You can click the "View" button to go to the related AIP view page, where the AIP can be downloaded, deleted, and otherwise managed.

Failed SIPs: Alternatively, if the SIP encounters either a content failure or a system error during the ingest workflow, a copy of the SIP at the time of failure, with Failed_SIP_ appended to its name, will be shown instead. You can click the "Download" button to download a local copy of the failed SIP for inspection and/or fixes before reattempting ingest.

The related packages widget showing a Failed SIP

Workflows and activities

The bottom half of the SIP view page contains the Ingest workflow details. A card with summary information about the ingest workflow will be shown here, including:

  • Workflow name
  • Workflow status
  • Completed timestamp (with an estimated duration next to it)

The Workflow details header, collapsed

Click anywhere on the header card to expand it and see more information about the tasks run as part of the workflow.

Workflow task status legend

Both workflows and their component tasks have a controlled vocabulary of statuses that can tell you more about the current state or outcome of a given process.

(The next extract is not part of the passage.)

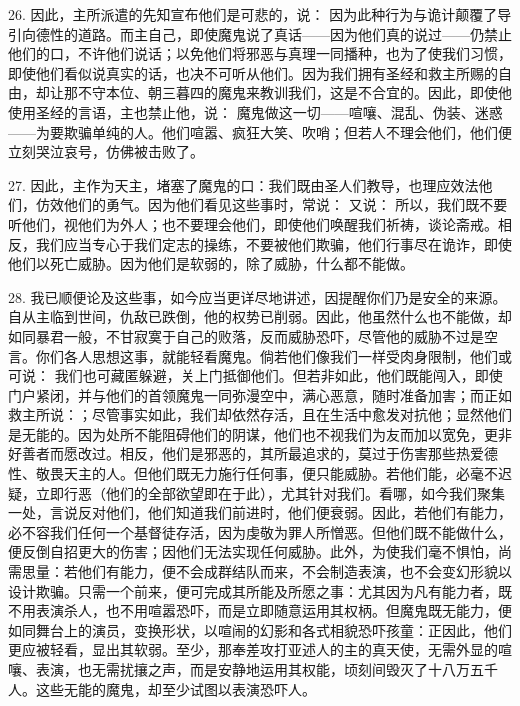 26. 因此，主所派遣的先知宣布他们是可悲的，说： 因为此种行为与诡计颠覆了导引向德性的道路。而主自己，即使魔鬼说了真话——因为他们真的说过——仍禁止他们的口，不许他们说话；以免他们将邪恶与真理一同播种，也为了使我们习惯，即使他们看似说真实的话，也决不可听从他们。因为我们拥有圣经和救主所赐的自由，却让那不守本位、朝三暮四的魔鬼来教训我们，这是不合宜的。因此，即使他使用圣经的言语，主也禁止他，说： 魔鬼做这一切——喧嚷、混乱、伪装、迷惑——为要欺骗单纯的人。他们喧嚣、疯狂大笑、吹哨；但若人不理会他们，他们便立刻哭泣哀号，仿佛被击败了。\par

27. 因此，主作为天主，堵塞了魔鬼的口：我们既由圣人们教导，也理应效法他们，仿效他们的勇气。因为他们看见这些事时，常说： 又说： 所以，我们既不要听他们，视他们为外人；也不要理会他们，即使他们唤醒我们祈祷，谈论斋戒。相反，我们应当专心于我们定志的操练，不要被他们欺骗，他们行事尽在诡诈，即使他们以死亡威胁。因为他们是软弱的，除了威胁，什么都不能做。\par

28. 我已顺便论及这些事，如今应当更详尽地讲述，因提醒你们乃是安全的来源。自从主临到世间，仇敌已跌倒，他的权势已削弱。因此，他虽然什么也不能做，却如同暴君一般，不甘寂寞于自己的败落，反而威胁恐吓，尽管他的威胁不过是空言。你们各人思想这事，就能轻看魔鬼。倘若他们像我们一样受肉身限制，他们或可说： 我们也可藏匿躲避，关上门抵御他们。但若非如此，他们既能闯入，即使门户紧闭，并与他们的首领魔鬼一同弥漫空中，满心恶意，随时准备加害；而正如救主所说：；尽管事实如此，我们却依然存活，且在生活中愈发对抗他；显然他们是无能的。因为处所不能阻碍他们的阴谋，他们也不视我们为友而加以宽免，更非好善者而愿改过。相反，他们是邪恶的，其所最追求的，莫过于伤害那些热爱德性、敬畏天主的人。但他们既无力施行任何事，便只能威胁。若他们能，必毫不迟疑，立即行恶（他们的全部欲望即在于此），尤其针对我们。看哪，如今我们聚集一处，言说反对他们，他们知道我们前进时，他们便衰弱。因此，若他们有能力，必不容我们任何一个基督徒存活，因为虔敬为罪人所憎恶。但他们既不能做什么，便反倒自招更大的伤害；因他们无法实现任何威胁。此外，为使我们毫不惧怕，尚需思量：若他们有能力，便不会成群结队而来，不会制造表演，也不会变幻形貌以设计欺骗。只需一个前来，便可完成其所能及所愿之事：尤其因为凡有能力者，既不用表演杀人，也不用喧嚣恐吓，而是立即随意运用其权柄。但魔鬼既无能力，便如同舞台上的演员，变换形状，以喧闹的幻影和各式相貌恐吓孩童：正因此，他们更应被轻看，显出其软弱。至少，那奉差攻打亚述人的主的真天使，无需外显的喧嚷、表演，也无需扰攘之声，而是安静地运用其权能，顷刻间毁灭了十八万五千人。这些无能的魔鬼，却至少试图以表演恐吓人。\par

Clicking the blue "( ? )" question mark icon next to the Ingest workflow details header will reveal a legend explaining the various task statuses and their meaning:

The task status legend

Workflow tasks can have the following statuses:

  • DONE: The task has completed successfully
  • FAILED: The related package has failed to meet this task's policy-defined criteria
  • IN PROGRESS: The task is still processing
  • PENDING: The task is awaiting a user decision
  • ERROR: The task has encountered a system error it could not resolve

Workflows have their own status as well. Most of these are similar to the task statuses, with a few additional statuses:

  • QUEUED: The workflow is waiting for an available worker to begin
  • CANCELED: The workflow has been canceled by a user

Tip

SIPs also have their own statuses. See: SIP statuses

Errors vs failures

To help operators better understand the cause of an unsuccessful workflow, Enduro uses different statuses for a content failure and a system error.

When a task in an ingest workflow fails validation due to some element of the submitted content (e.g. SIP structure, metadata, files, etc) not matching the criteria defined in the workflow task, this is a content failure, and the related task will be given a status of: FAILED. When the workflow finishes running as far as it can, it will then be given the same failed status.

These issues are generally ones that can be fixed by the original producer or by an Enduro operator, as they relate to the contents and structure of the SIP, and not the system itself. Producers and/or operators can then choose to:

  • Download the failed package from the Related packages widget
  • Use the details shown in the related workflow task to better understand the issue
  • Identify and fix the issue in the SIP
  • Resubmit the SIP for ingest

Conversely, Enduro will use an ERROR status when a system error interrupts one or more ingest tasks, causing the workflow to halt. This might be due to network interruptions, disk space issues, hardware malfunctions, or software bugs - generally, a system administrator will be needed to resolve the issue upstream before ingest can be tried again.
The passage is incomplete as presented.